No ale kończenie pracy o pierwszej, nawet w pracy bez przerw, wydaje mi się przedwczesne. Tym bardziej że dopiero miałam długi weekend i jest jeszcze tyle rzeczy do zrobienia. Następnym razem spróbuję wymuszać wcześniej przerwy przez tykający minutnik. Ale co zrobić dziś!? Jak się zregenerować podczas pracy?
Miewasz momenty spadku energii? Z przepracowania? Niedospania? Ze zmęczenia materiału? Jak sobie radzisz w takich sytuacjach?
Dziś postanowiłam zastosować drzemkę mocy – technikę, którą zasłyszałam od Jacka Santorskiego. Znasz tę metodę?
To, co potrzeba to:
- zaciszne miejsce
- kanapa lub poduszka (coś miękkiego do spania na biurku:))
- filiżanka ulubionej świeżo parzonej aromatycznej kawy
- 20 minut przerwy
Parzysz kawę, wypijasz, kładziesz się spać. Za 20-minut obudzisz się jak nowo narodzony. Sprawdzone!
Daj znać w komentarzach poniżej w poście na blogu, jak Ci się sprawdziła ta metoda.
No i koniecznie napisz, jaką inną metodę polecasz na zmęczenie w pracy po weekendzie😉
Tak!
Metoda powrót nap zawsze na mnie działa dobrze i regenerująco u w domu i w pracy! Udowodniono to naukowo, że taka krótka drzemka bardzo dodaje energii i mózg działa lepiej! 🙂
Niestety nie zawsze mam możliwość znalezienia zacisznego miejsca bez przeszkadzaczy i przeszkadzajek! 🙂
Dzięki za podzielenie się. Tak się właśnie zastanawiałam, czy niektórzy nie będą mieli tego typu przeszkód. Próbowałaś słuchawek albo innych stoperów do uszu?;)

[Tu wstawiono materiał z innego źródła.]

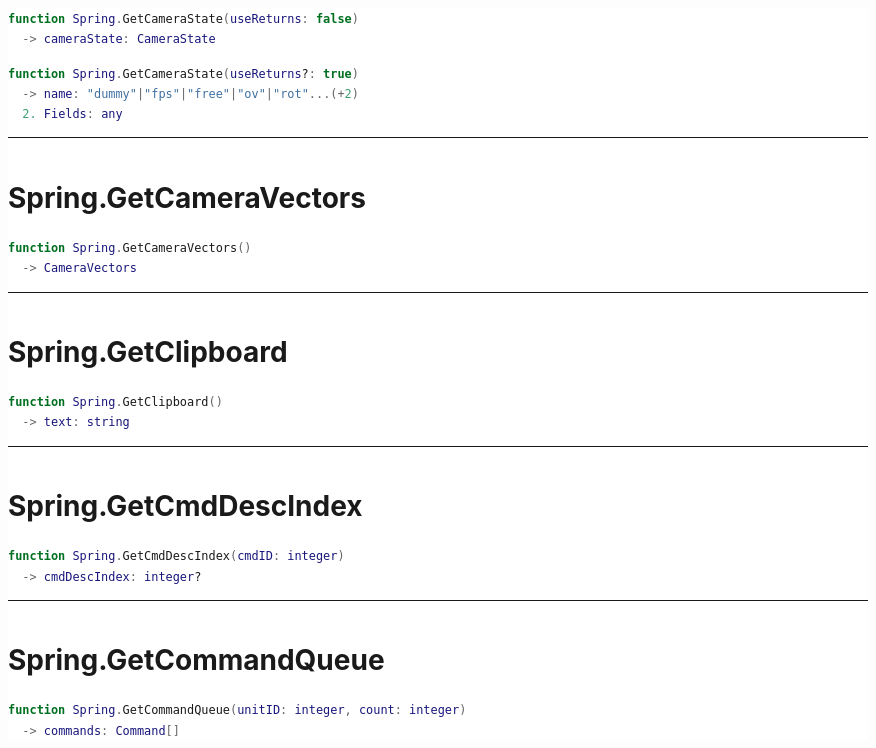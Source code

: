 
```lua
function Spring.GetCameraState(useReturns: false)
  -> cameraState: CameraState
```


```lua
function Spring.GetCameraState(useReturns?: true)
  -> name: "dummy"|"fps"|"free"|"ov"|"rot"...(+2)
  2. Fields: any
```


---

# Spring.GetCameraVectors


```lua
function Spring.GetCameraVectors()
  -> CameraVectors
```


---

# Spring.GetClipboard


```lua
function Spring.GetClipboard()
  -> text: string
```


---

# Spring.GetCmdDescIndex


```lua
function Spring.GetCmdDescIndex(cmdID: integer)
  -> cmdDescIndex: integer?
```


---

# Spring.GetCommandQueue


```lua
function Spring.GetCommandQueue(unitID: integer, count: integer)
  -> commands: Command[]
```
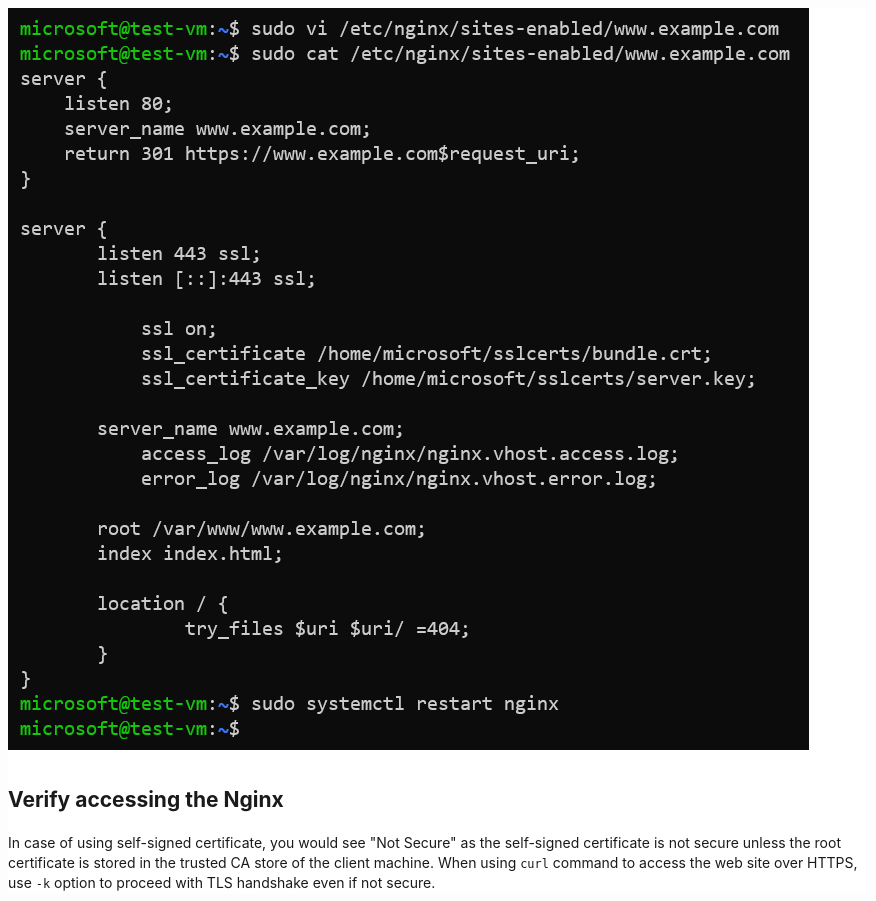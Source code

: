<img src="https://raw.githubusercontent.com/hisriram1996/hisriram1996.github.io/refs/heads/main/_pictures/_images_2024-01-14-Configure-web-server-in-Linux-VMs-using-Nginx/image8.png">

## Verify accessing the Nginx

In case of using self-signed certificate, you would see "Not Secure" as the self-signed certificate is not secure unless the root certificate is stored in the trusted CA store of the client machine. When using `curl` command to access the web site over HTTPS, use `-k` option to proceed with TLS handshake even if not secure.
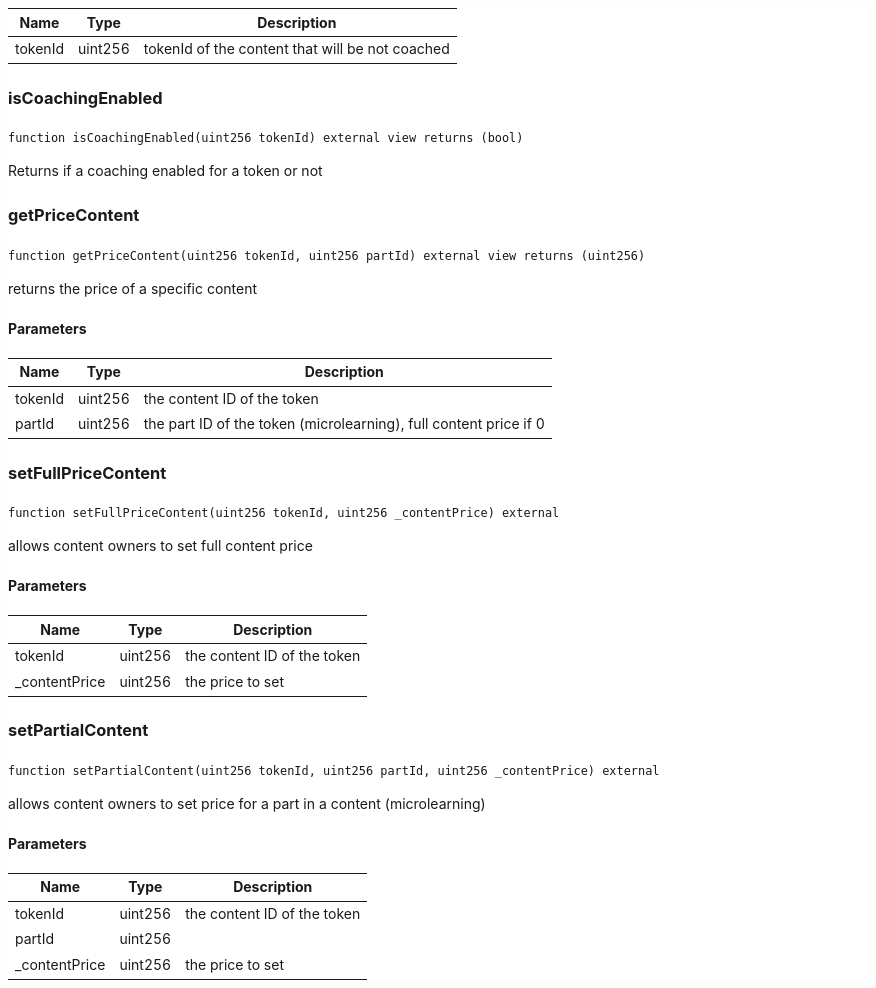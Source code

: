 | Name | Type | Description |
| ---- | ---- | ----------- |
| tokenId | uint256 | tokenId of the content that will be not coached |

### isCoachingEnabled

```solidity
function isCoachingEnabled(uint256 tokenId) external view returns (bool)
```

Returns if a coaching enabled for a token or not

### getPriceContent

```solidity
function getPriceContent(uint256 tokenId, uint256 partId) external view returns (uint256)
```

returns the price of a specific content

#### Parameters

| Name | Type | Description |
| ---- | ---- | ----------- |
| tokenId | uint256 | the content ID of the token |
| partId | uint256 | the part ID of the token (microlearning), full content price if 0 |

### setFullPriceContent

```solidity
function setFullPriceContent(uint256 tokenId, uint256 _contentPrice) external
```

allows content owners to set full content price

#### Parameters

| Name | Type | Description |
| ---- | ---- | ----------- |
| tokenId | uint256 | the content ID of the token |
| _contentPrice | uint256 | the price to set |

### setPartialContent

```solidity
function setPartialContent(uint256 tokenId, uint256 partId, uint256 _contentPrice) external
```

allows content owners to set price for a part in a content (microlearning)

#### Parameters

| Name | Type | Description |
| ---- | ---- | ----------- |
| tokenId | uint256 | the content ID of the token |
| partId | uint256 |  |
| _contentPrice | uint256 | the price to set |
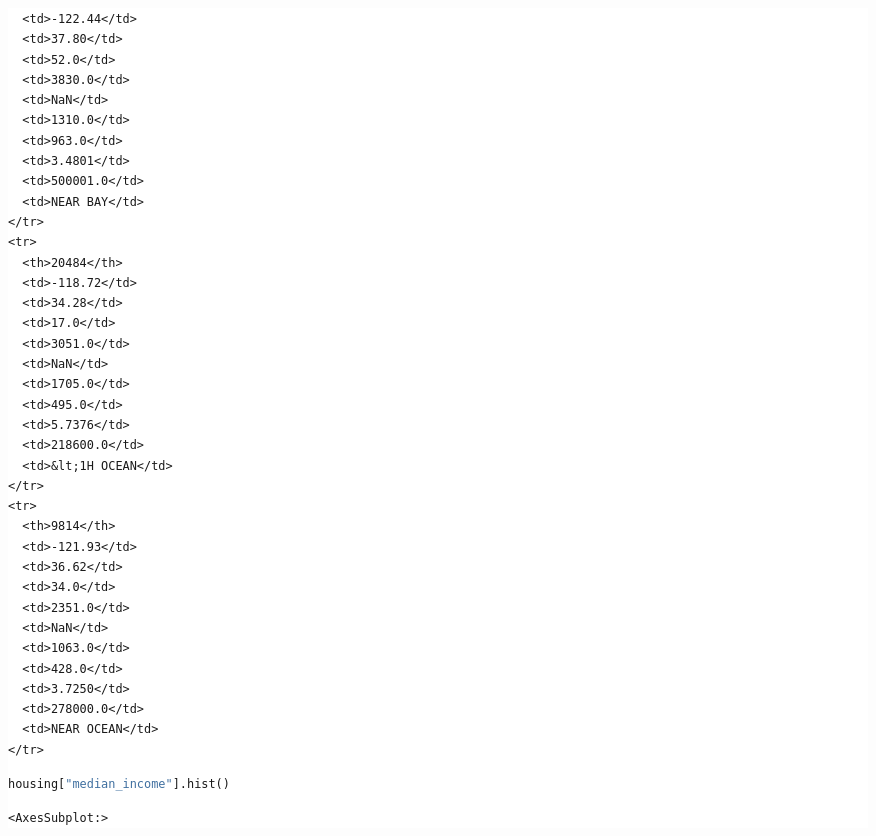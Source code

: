       <td>-122.44</td>
      <td>37.80</td>
      <td>52.0</td>
      <td>3830.0</td>
      <td>NaN</td>
      <td>1310.0</td>
      <td>963.0</td>
      <td>3.4801</td>
      <td>500001.0</td>
      <td>NEAR BAY</td>
    </tr>
    <tr>
      <th>20484</th>
      <td>-118.72</td>
      <td>34.28</td>
      <td>17.0</td>
      <td>3051.0</td>
      <td>NaN</td>
      <td>1705.0</td>
      <td>495.0</td>
      <td>5.7376</td>
      <td>218600.0</td>
      <td>&lt;1H OCEAN</td>
    </tr>
    <tr>
      <th>9814</th>
      <td>-121.93</td>
      <td>36.62</td>
      <td>34.0</td>
      <td>2351.0</td>
      <td>NaN</td>
      <td>1063.0</td>
      <td>428.0</td>
      <td>3.7250</td>
      <td>278000.0</td>
      <td>NEAR OCEAN</td>
    </tr>
  </tbody>
</table>
</div>




```python
housing["median_income"].hist()
```




    <AxesSubplot:>




    
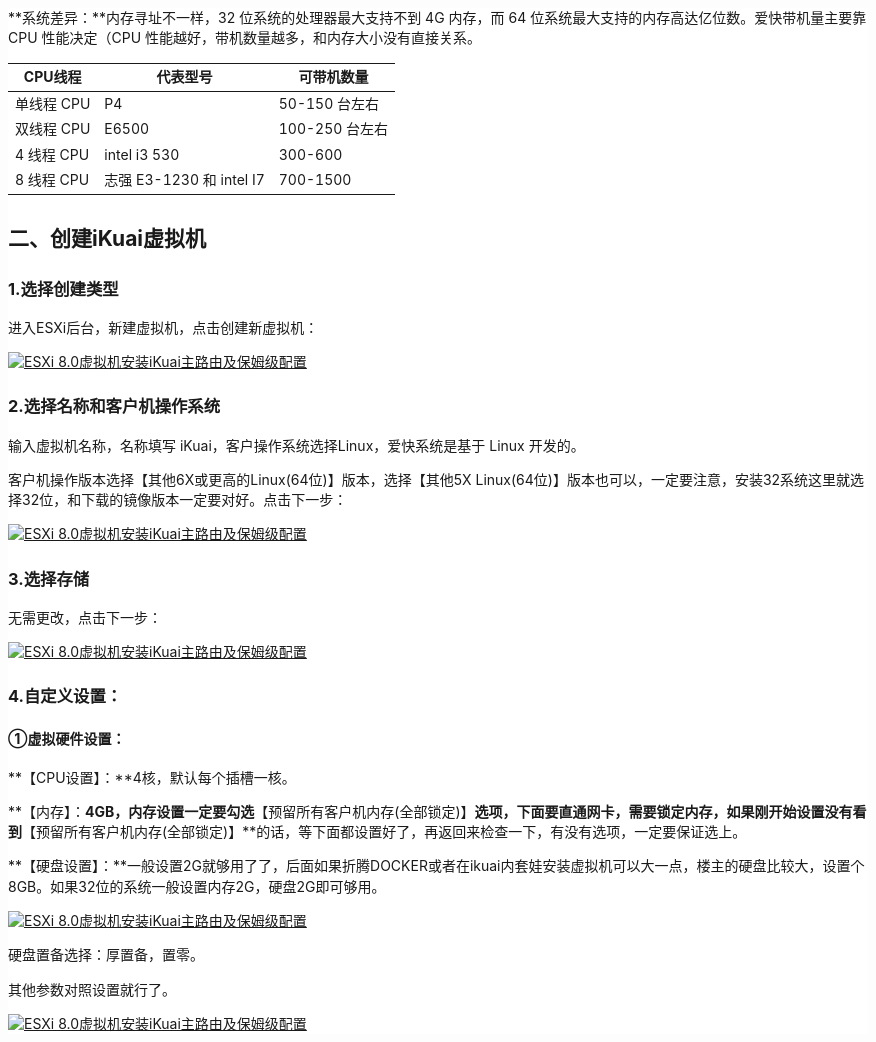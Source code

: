 **系统差异：**内存寻址不一样，32 位系统的处理器最大支持不到 4G 内存，而 64 位系统最大支持的内存高达亿位数。爱快带机量主要靠 CPU 性能决定（CPU 性能越好，带机数量越多，和内存大小没有直接关系。

| CPU线程 | 代表型号 | 可带机数量 |
| --- | --- | --- |
| 单线程 CPU | P4 | 50-150 台左右 |
| 双线程 CPU | E6500 | 100-250 台左右 |
| 4 线程 CPU | intel i3 530 | 300-600 |
| 8 线程 CPU | 志强 E3-1230 和 intel I7 | 700-1500 |

## 二、创建iKuai虚拟机

### 1.选择创建类型

进入ESXi后台，新建虚拟机，点击创建新虚拟机：

[![ESXi 8.0虚拟机安装iKuai主路由及保姆级配置](https://qnam.smzdm.com/202302/10/63e64ccf39001572.png_e1080.jpg)](https://post.smzdm.com/p/a5op28x7/pic_3/)

### 2.选择名称和客户机操作系统

输入虚拟机名称，名称填写 iKuai，客户操作系统选择Linux，爱快系统是基于 Linux 开发的。

客户机操作版本选择【其他6X或更高的Linux(64位)】版本，选择【其他5X Linux(64位)】版本也可以，一定要注意，安装32系统这里就选择32位，和下载的镜像版本一定要对好。点击下一步：

[![ESXi 8.0虚拟机安装iKuai主路由及保姆级配置](https://am.zdmimg.com/202302/10/63e64ccf39f842817.png_e1080.jpg)](https://post.smzdm.com/p/a5op28x7/pic_4/)

### 3.选择存储

无需更改，点击下一步：

[![ESXi 8.0虚拟机安装iKuai主路由及保姆级配置](https://qnam.smzdm.com/202302/10/63e64ccf3a8dc1159.png_e1080.jpg)](https://post.smzdm.com/p/a5op28x7/pic_5/)

### 4.自定义设置：

#### ①虚拟硬件设置：

**【CPU设置】：**4核，默认每个插槽一核。

**【内存】：**4GB，内存设置一定要勾选**【预留所有客户机内存(全部锁定)】**选项，下面要直通网卡，需要锁定内存，如果刚开始设置没有看到**【预留所有客户机内存(全部锁定)】**的话，等下面都设置好了，再返回来检查一下，有没有选项，一定要保证选上。

**【硬盘设置】：**一般设置2G就够用了了，后面如果折腾DOCKER或者在ikuai内套娃安装虚拟机可以大一点，楼主的硬盘比较大，设置个8GB。如果32位的系统一般设置内存2G，硬盘2G即可够用。

[![ESXi 8.0虚拟机安装iKuai主路由及保姆级配置](https://qnam.smzdm.com/202302/10/63e64ccf3d75d9977.png_e1080.jpg)](https://post.smzdm.com/p/a5op28x7/pic_6/)

硬盘置备选择：厚置备，置零。

其他参数对照设置就行了。

[![ESXi 8.0虚拟机安装iKuai主路由及保姆级配置](https://qnam.smzdm.com/202302/10/63e64ccfc19964178.png_e1080.jpg)](https://post.smzdm.com/p/a5op28x7/pic_7/)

20-minutowa drzemka regeneracyjna rzeczywiście jest sprawdzonym pomysłem, ale nie zawsze jest możliwa. Często nie ma ku temu warunków, możliwości itp. Dobrym rozwiązaniem jest pamiętanie o zasadach bhp. Jeśli pracujemy przy komputerze, to nasz mózg i oczy, będą nam wdzięczne za 5-minutowe przerwy od ekranu co godzinę. Polecam! 🙂
Dobry pomysł!:) Dzięki za podzielnie się.